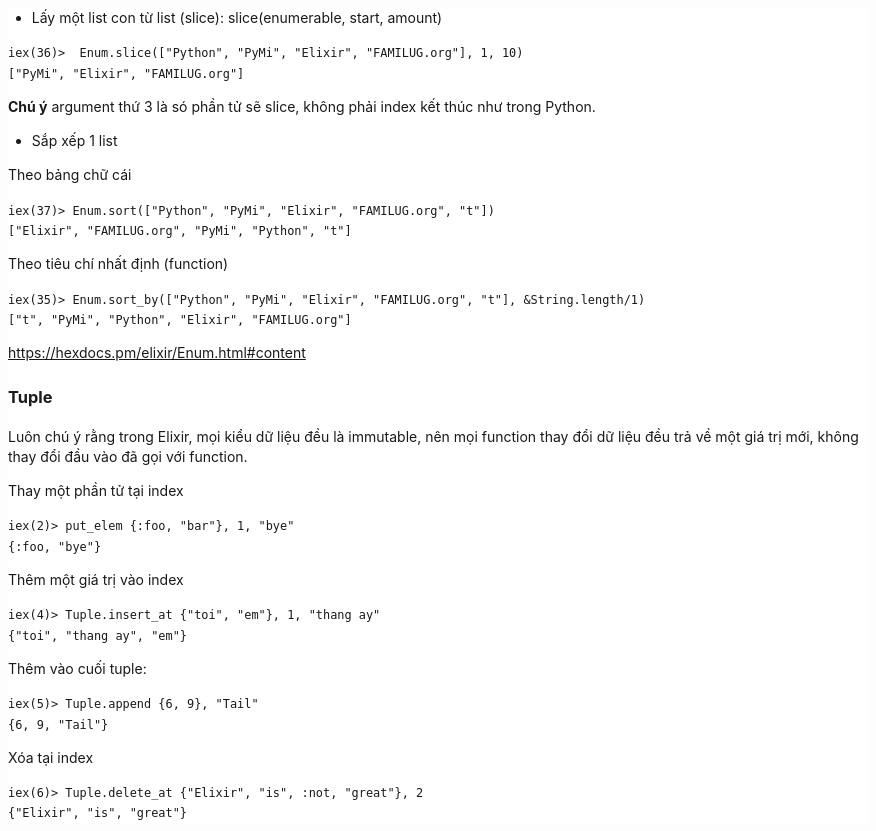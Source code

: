 - Lấy một list con từ list (slice):
slice(enumerable, start, amount)

```
iex(36)>  Enum.slice(["Python", "PyMi", "Elixir", "FAMILUG.org"], 1, 10)
["PyMi", "Elixir", "FAMILUG.org"]
```

**Chú ý** argument thứ 3 là só phần tử sẽ slice,
không phải index kết thúc như trong Python.

- Sắp xếp 1 list

Theo bảng chữ cái
```
iex(37)> Enum.sort(["Python", "PyMi", "Elixir", "FAMILUG.org", "t"])
["Elixir", "FAMILUG.org", "PyMi", "Python", "t"]
```

Theo tiêu chí nhất định (function)
```
iex(35)> Enum.sort_by(["Python", "PyMi", "Elixir", "FAMILUG.org", "t"], &String.length/1)
["t", "PyMi", "Python", "Elixir", "FAMILUG.org"]
```

https://hexdocs.pm/elixir/Enum.html#content

### Tuple
Luôn chú ý rằng trong Elixir, mọi kiểu dữ liệu đều là immutable, nên mọi
function thay đổi dữ liệu đều trả về một giá trị mới, không thay đổi đầu vào đã
gọi với function.

Thay một phần tử tại index
```
iex(2)> put_elem {:foo, "bar"}, 1, "bye"
{:foo, "bye"}
```

Thêm một giá trị vào index
```
iex(4)> Tuple.insert_at {"toi", "em"}, 1, "thang ay"
{"toi", "thang ay", "em"}

```

Thêm vào cuối tuple:

```
iex(5)> Tuple.append {6, 9}, "Tail"
{6, 9, "Tail"}
```

Xóa tại index

```
iex(6)> Tuple.delete_at {"Elixir", "is", :not, "great"}, 2
{"Elixir", "is", "great"}
```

:::::

Word for word, retype the lines from the one containing "Thay một phần tử tại index" through the final line of the data, including both ends and nothing more.

Thay một phần tử tại index
```
iex(2)> put_elem {:foo, "bar"}, 1, "bye"
{:foo, "bye"}
```

Thêm một giá trị vào index
```
iex(4)> Tuple.insert_at {"toi", "em"}, 1, "thang ay"
{"toi", "thang ay", "em"}

```

Thêm vào cuối tuple:

```
iex(5)> Tuple.append {6, 9}, "Tail"
{6, 9, "Tail"}
```

Xóa tại index

```
iex(6)> Tuple.delete_at {"Elixir", "is", :not, "great"}, 2
{"Elixir", "is", "great"}
```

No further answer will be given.